Collected data:
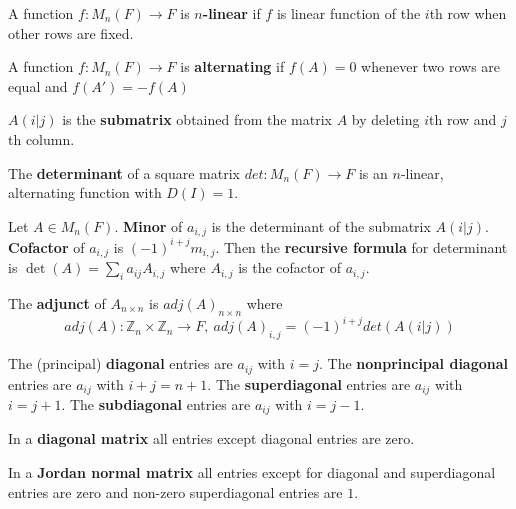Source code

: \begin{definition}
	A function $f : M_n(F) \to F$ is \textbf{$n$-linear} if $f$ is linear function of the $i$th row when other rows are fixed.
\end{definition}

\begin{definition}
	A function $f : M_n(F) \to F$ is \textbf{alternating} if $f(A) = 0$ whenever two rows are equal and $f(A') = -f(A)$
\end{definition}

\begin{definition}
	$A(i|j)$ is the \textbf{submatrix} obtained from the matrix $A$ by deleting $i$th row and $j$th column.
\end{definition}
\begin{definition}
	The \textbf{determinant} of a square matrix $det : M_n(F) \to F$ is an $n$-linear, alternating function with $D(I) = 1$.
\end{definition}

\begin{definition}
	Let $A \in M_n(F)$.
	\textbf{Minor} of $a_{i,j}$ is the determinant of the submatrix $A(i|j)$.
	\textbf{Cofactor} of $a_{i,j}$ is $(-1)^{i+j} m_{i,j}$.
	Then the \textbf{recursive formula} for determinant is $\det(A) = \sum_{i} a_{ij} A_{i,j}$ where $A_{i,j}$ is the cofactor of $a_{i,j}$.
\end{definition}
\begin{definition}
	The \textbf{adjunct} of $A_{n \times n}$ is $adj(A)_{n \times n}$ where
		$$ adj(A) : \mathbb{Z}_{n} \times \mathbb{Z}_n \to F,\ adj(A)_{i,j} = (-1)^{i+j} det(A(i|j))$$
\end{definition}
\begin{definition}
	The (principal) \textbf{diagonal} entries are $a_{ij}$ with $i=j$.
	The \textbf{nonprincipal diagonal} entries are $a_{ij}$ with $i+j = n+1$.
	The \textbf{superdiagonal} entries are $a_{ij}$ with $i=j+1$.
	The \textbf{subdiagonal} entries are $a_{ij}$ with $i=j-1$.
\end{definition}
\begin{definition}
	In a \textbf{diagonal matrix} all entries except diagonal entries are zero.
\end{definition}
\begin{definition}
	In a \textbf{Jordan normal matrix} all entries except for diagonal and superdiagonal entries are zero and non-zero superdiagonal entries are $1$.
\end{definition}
--
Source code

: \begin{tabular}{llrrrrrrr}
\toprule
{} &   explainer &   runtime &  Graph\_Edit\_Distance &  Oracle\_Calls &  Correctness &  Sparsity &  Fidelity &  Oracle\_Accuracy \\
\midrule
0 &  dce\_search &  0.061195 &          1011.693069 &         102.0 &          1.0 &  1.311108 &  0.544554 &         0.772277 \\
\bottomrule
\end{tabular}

# What the exercise asks
Exactly the lines above from the one with "with $i+j = n+1$." to the one with "entries are zero.", both included, are to be quoted; leave the rest out.

# Solution to the problem
	The \textbf{nonprincipal diagonal} entries are $a_{ij}$ with $i+j = n+1$.
	The \textbf{superdiagonal} entries are $a_{ij}$ with $i=j+1$.
	The \textbf{subdiagonal} entries are $a_{ij}$ with $i=j-1$.
\end{definition}
\begin{definition}
	In a \textbf{diagonal matrix} all entries except diagonal entries are zero.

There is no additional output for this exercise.